### Task brief
Two lines mark the range in the entries below: the one holding "User research helps" and the one holding "- [A persona". Set down those two and all lines between them, exactly.

Provided information Block Start

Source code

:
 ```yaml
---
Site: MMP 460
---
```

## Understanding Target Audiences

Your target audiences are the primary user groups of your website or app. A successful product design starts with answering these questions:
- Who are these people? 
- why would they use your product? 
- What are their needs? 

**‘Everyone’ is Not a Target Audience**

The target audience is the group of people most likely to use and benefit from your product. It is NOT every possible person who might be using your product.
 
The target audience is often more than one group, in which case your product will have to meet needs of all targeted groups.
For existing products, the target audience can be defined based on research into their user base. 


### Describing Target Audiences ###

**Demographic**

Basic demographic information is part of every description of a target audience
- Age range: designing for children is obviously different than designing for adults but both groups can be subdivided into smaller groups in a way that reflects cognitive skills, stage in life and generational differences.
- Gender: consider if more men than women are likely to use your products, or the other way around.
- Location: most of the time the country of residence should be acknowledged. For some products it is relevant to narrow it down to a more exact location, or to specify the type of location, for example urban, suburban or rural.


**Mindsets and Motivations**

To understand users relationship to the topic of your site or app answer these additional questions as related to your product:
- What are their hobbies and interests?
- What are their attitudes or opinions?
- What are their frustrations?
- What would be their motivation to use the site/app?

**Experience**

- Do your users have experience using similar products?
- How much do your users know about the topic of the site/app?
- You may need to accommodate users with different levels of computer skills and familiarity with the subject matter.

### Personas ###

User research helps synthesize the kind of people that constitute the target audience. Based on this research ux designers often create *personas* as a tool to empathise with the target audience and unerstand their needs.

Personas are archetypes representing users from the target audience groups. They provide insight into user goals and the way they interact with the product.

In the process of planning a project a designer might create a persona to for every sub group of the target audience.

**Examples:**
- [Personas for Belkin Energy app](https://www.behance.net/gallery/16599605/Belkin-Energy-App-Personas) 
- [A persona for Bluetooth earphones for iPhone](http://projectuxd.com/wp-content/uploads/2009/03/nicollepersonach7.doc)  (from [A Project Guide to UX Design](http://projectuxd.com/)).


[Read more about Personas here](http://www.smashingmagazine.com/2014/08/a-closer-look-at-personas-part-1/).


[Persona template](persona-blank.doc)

Provided information Block End
Provided information Block Start

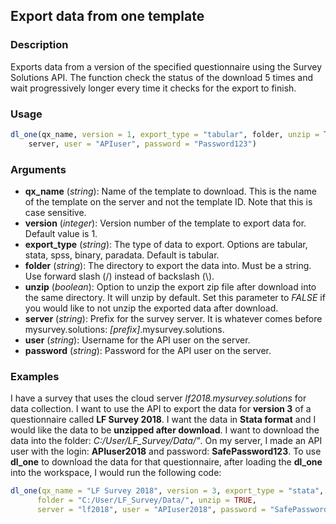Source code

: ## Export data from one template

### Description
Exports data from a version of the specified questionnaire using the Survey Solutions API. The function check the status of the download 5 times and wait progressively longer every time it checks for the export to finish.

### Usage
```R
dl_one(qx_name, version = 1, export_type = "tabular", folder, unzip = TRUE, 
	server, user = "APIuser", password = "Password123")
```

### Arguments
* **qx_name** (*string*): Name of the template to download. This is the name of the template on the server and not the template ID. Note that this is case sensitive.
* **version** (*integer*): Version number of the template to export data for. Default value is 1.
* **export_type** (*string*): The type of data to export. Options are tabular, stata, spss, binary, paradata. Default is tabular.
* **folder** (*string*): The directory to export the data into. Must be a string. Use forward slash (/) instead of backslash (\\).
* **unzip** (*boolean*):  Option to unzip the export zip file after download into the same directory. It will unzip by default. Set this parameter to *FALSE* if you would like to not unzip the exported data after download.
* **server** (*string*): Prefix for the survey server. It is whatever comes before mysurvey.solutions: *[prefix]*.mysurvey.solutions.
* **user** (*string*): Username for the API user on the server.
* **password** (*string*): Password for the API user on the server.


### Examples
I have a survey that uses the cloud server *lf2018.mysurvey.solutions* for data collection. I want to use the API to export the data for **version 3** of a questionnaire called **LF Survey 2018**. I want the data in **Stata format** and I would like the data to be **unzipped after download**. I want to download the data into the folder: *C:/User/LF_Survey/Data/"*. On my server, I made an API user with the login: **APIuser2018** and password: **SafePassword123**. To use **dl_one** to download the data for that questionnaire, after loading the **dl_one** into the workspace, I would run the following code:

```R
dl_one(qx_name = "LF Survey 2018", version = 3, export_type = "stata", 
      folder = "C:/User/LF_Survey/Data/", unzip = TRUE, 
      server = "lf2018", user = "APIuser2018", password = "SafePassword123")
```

Provided information Block End

### Answer box
User research helps synthesize the kind of people that constitute the target audience. Based on this research ux designers often create *personas* as a tool to empathise with the target audience and unerstand their needs.

Personas are archetypes representing users from the target audience groups. They provide insight into user goals and the way they interact with the product.

In the process of planning a project a designer might create a persona to for every sub group of the target audience.

**Examples:**
- [Personas for Belkin Energy app](https://www.behance.net/gallery/16599605/Belkin-Energy-App-Personas) 
- [A persona for Bluetooth earphones for iPhone](http://projectuxd.com/wp-content/uploads/2009/03/nicollepersonach7.doc)  (from [A Project Guide to UX Design](http://projectuxd.com/)).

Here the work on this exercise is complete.